BEGIN

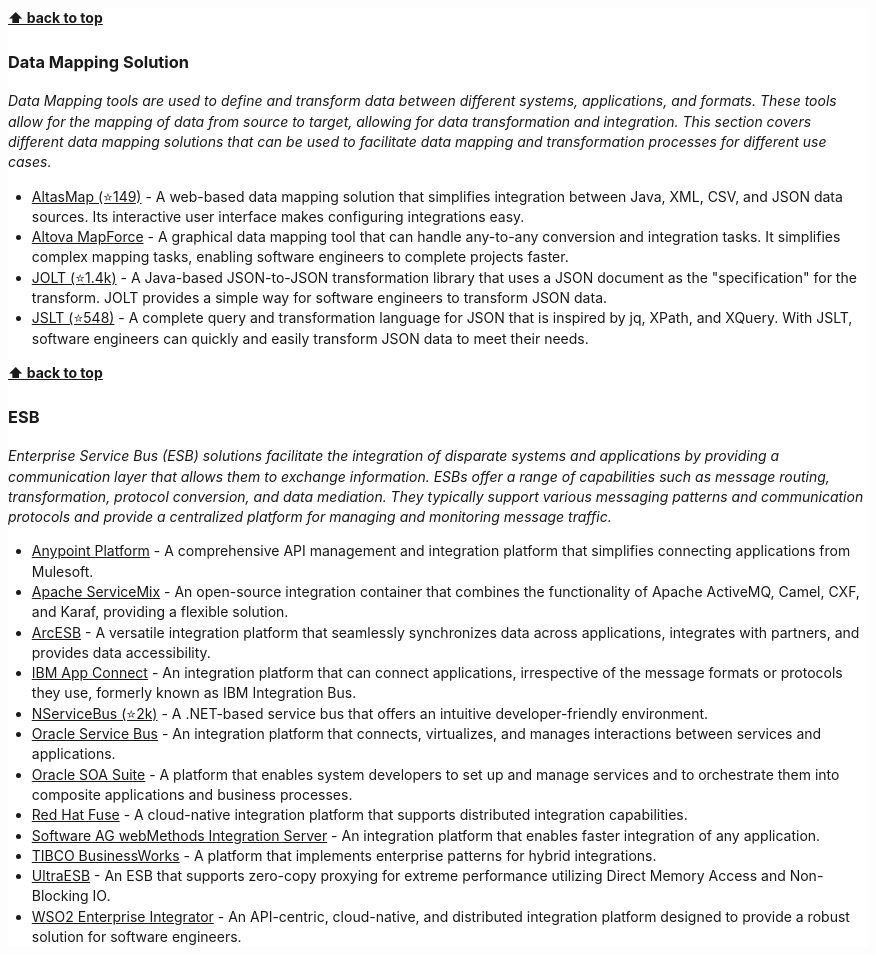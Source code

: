 
**[⬆ back to top](#contents)**



### Data Mapping Solution

*Data Mapping tools are used to define and transform data between different systems, applications, and formats. These tools allow for the mapping of data from source to target, allowing for data transformation and integration. This section covers different data mapping solutions that can be used to facilitate data mapping and transformation processes for different use cases.*

*   [AltasMap (⭐149)](https://github.com/atlasmap/atlasmap) - A web-based data mapping solution that simplifies integration between Java, XML, CSV, and JSON data sources. Its interactive user interface makes configuring integrations easy.
*   [Altova MapForce](https://www.altova.com/mapforce) - A graphical data mapping tool that can handle any-to-any conversion and integration tasks. It simplifies complex mapping tasks, enabling software engineers to complete projects faster.
*   [JOLT (⭐1.4k)](https://github.com/bazaarvoice/jolt) - A Java-based JSON-to-JSON transformation library that uses a JSON document as the "specification" for the transform. JOLT provides a simple way for software engineers to transform JSON data.
*   [JSLT (⭐548)](https://github.com/schibsted/jslt) - A complete query and transformation language for JSON that is inspired by jq, XPath, and XQuery. With JSLT, software engineers can quickly and easily transform JSON data to meet their needs.



**[⬆ back to top](#contents)**



### ESB

*Enterprise Service Bus (ESB) solutions facilitate the integration of disparate systems and applications by providing a communication layer that allows them to exchange information. ESBs offer a range of capabilities such as message routing, transformation, protocol conversion, and data mediation. They typically support various messaging patterns and communication protocols and provide a centralized platform for managing and monitoring message traffic.*

*   [Anypoint Platform](https://www.mulesoft.com/platform/enterprise-integration) - A comprehensive API management and integration platform that simplifies connecting applications from Mulesoft.
*   [Apache ServiceMix](https://servicemix.apache.org/) - An open-source integration container that combines the functionality of Apache ActiveMQ, Camel, CXF, and Karaf, providing a flexible solution.
*   [ArcESB](https://www.arcesb.com/integration/) - A versatile integration platform that seamlessly synchronizes data across applications, integrates with partners, and provides data accessibility.
*   [IBM App Connect](https://www.ibm.com/cloud/app-connect) - An integration platform that can connect applications, irrespective of the message formats or protocols they use, formerly known as IBM Integration Bus.
*   [NServiceBus (⭐2k)](https://github.com/Particular/NServiceBus) - A .NET-based service bus that offers an intuitive developer-friendly environment.
*   [Oracle Service Bus](https://www.oracle.com/middleware/technologies/service-bus.html) - An integration platform that connects, virtualizes, and manages interactions between services and applications.
*   [Oracle SOA Suite](https://www.oracle.com/middleware/technologies/soasuite.html) - A platform that enables system developers to set up and manage services and to orchestrate them into composite applications and business processes.
*   [Red Hat Fuse](https://www.redhat.com/en/technologies/jboss-middleware/fuse) - A cloud-native integration platform that supports distributed integration capabilities.
*   [Software AG webMethods Integration Server](https://www.softwareag.com/en_corporate/platform/integration-apis/webmethods-integration.html) - An integration platform that enables faster integration of any application.
*   [TIBCO BusinessWorks](https://www.tibco.com/products/tibco-businessworks) - A platform that implements enterprise patterns for hybrid integrations.
*   [UltraESB](https://www.adroitlogic.com/products/ultraesb/) - An ESB that supports zero-copy proxying for extreme performance utilizing Direct Memory Access and Non-Blocking IO.
*   [WSO2 Enterprise Integrator](https://wso2.com/integration/) - An API-centric, cloud-native, and distributed integration platform designed to provide a robust solution for software engineers.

END

== Task to carry out ==
Filter the records for lines holding the string "products". Copy each one.

== Reply to the task ==
*   [TIBCO BusinessWorks](https://www.tibco.com/products/tibco-businessworks) - A platform that implements enterprise patterns for hybrid integrations.
*   [UltraESB](https://www.adroitlogic.com/products/ultraesb/) - An ESB that supports zero-copy proxying for extreme performance utilizing Direct Memory Access and Non-Blocking IO.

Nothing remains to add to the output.